The episode terminates when the tip of the second link reaches a height greater than 1.0 unit above the base. This corresponds to the condition: -cos(theta1) - cos(theta1 + theta2) > 1.0

Parameters:

Name Type Description Default
gravity Float[ArrayLike, '']

Gravitational acceleration.

9.8
link_length_1 Float[ArrayLike, '']

Length of the first link.

1.0
link_length_2 Float[ArrayLike, '']

Length of the second link.

1.0
link_mass_1 Float[ArrayLike, '']

Mass of the first link.

1.0
link_mass_2 Float[ArrayLike, '']

Mass of the second link.

1.0
link_com_pos_1 Float[ArrayLike, '']

Center of mass position of the first link.

0.5
link_com_pos_2 Float[ArrayLike, '']

Center of mass position of the second link.

0.5
link_moi Float[ArrayLike, '']

Moment of inertia of the links.

1.0
max_vel_1 Float[ArrayLike, '']

Maximum angular velocity for the first joint.

4 * jnp.pi
max_vel_2 Float[ArrayLike, '']

Maximum angular velocity for the second joint.

9 * jnp.pi
torque_max_noise Float[ArrayLike, '']

Maximum noise to add to the applied torque.

0.0
torques Float[ArrayLike, '3']

Array of possible torques corresponding to each action.

jnp.array([-1.0, 0.0, 1.0])
dt Float[ArrayLike, '']

Time step for integration.

0.2
solver diffrax.AbstractSolver | None

Diffrax solver to use for integration.

None
stepsize_controller diffrax.AbstractStepSizeController | None

Step size controller for adaptive solvers.

None

unwrapped property

unwrapped: Self

Return the unwrapped environment

action_mask

action_mask(
    state: StateType, *, key: Key[Array, ""]
) -> None

transition

transition(
    state: StateType,
    action: ActType,
    *,
    key: Key[Array, ""],
) -> StateType

truncate

truncate(state: StateType) -> Bool[Array, '']

state_info

state_info(state: StateType) -> dict

transition_info

transition_info(
    state: StateType, action: ActType, next_state: StateType
) -> dict

render_states

render_states(
    states: Sequence[StateType],
    renderer: AbstractRenderer | Literal["auto"] = "auto",
    dt: float = 0.0,
)

Render a sequence of frames from multiple states.

Parameters:

Name Type Description Default
states Sequence[StateType]

A sequence of environment states to render.

required
renderer AbstractRenderer | Literal['auto']

The renderer to use for rendering.

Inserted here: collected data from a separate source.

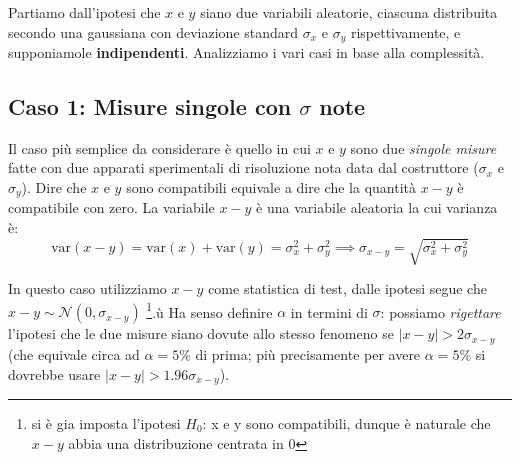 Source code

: \documentclass[openany,a4paper,12pt]{book}
\theoremstyle{remark}
\begin{document}
Partiamo dall'ipotesi che $x$ e $y$ siano due variabili aleatorie, ciascuna distribuita secondo una gaussiana con deviazione standard $\sigma_x$ e $\sigma_y$ rispettivamente, e supponiamole \textbf{indipendenti}. Analizziamo i vari casi in base alla complessità.

\subsection*{Caso 1: Misure singole con $\sigma$ note}
Il caso più semplice da considerare è quello in cui $x$ e $y$ sono due \textit{singole misure} fatte con due apparati sperimentali di risoluzione nota data dal costruttore ($\sigma_x$ e $\sigma_y$). 
Dire che $x$ e $y$ sono compatibili equivale a dire che la quantità $x-y$ è compatibile con zero.
La variabile $x-y$ è una variabile aleatoria la cui varianza è:
\begin{equation}
    \text{var}(x-y) = \text{var}(x) + \text{var}(y) = \sigma_x^2 + \sigma_y^2 \implies \sigma_{x-y} = \sqrt{\sigma_x^2 + \sigma_y^2}
\end{equation}

In questo caso utilizziamo $x-y$ come statistica di test, dalle ipotesi segue che $x-y \sim \mathcal{N}(0, \sigma_{x-y})$ 
\footnote{si è gia imposta l'ipotesi $H_0$: x e y sono compatibili, dunque è naturale che $x-y$ abbia una distribuzione centrata in 0}.ù
Ha senso definire $\alpha$ in termini di $\sigma$: possiamo \textit{rigettare} l'ipotesi che le due misure siano dovute allo stesso fenomeno se $|x-y| > 2\sigma_{x-y}$ (che equivale circa ad $\alpha=5\%$ di prima; più precisamente per avere $\alpha=5\%$ si dovrebbe usare $|x-y| > 1.96\sigma_{x-y}$).

\begin{center}
\end{center}
\end{document}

If "auto", uses the default renderer.

'auto'
dt float

The time delay between rendering each frame, in seconds.

0.0

render_stacked

render_stacked(
    states: StateType,
    renderer: AbstractRenderer | Literal["auto"] = "auto",
    dt: float = 0.0,
)

Render multiple frames from stacked states.

Stacked states are typically batched states stored in a pytree structure.

Parameters:

Name Type Description Default
states StateType

A pytree of stacked environment states to render.

required
renderer AbstractRenderer | Literal['auto']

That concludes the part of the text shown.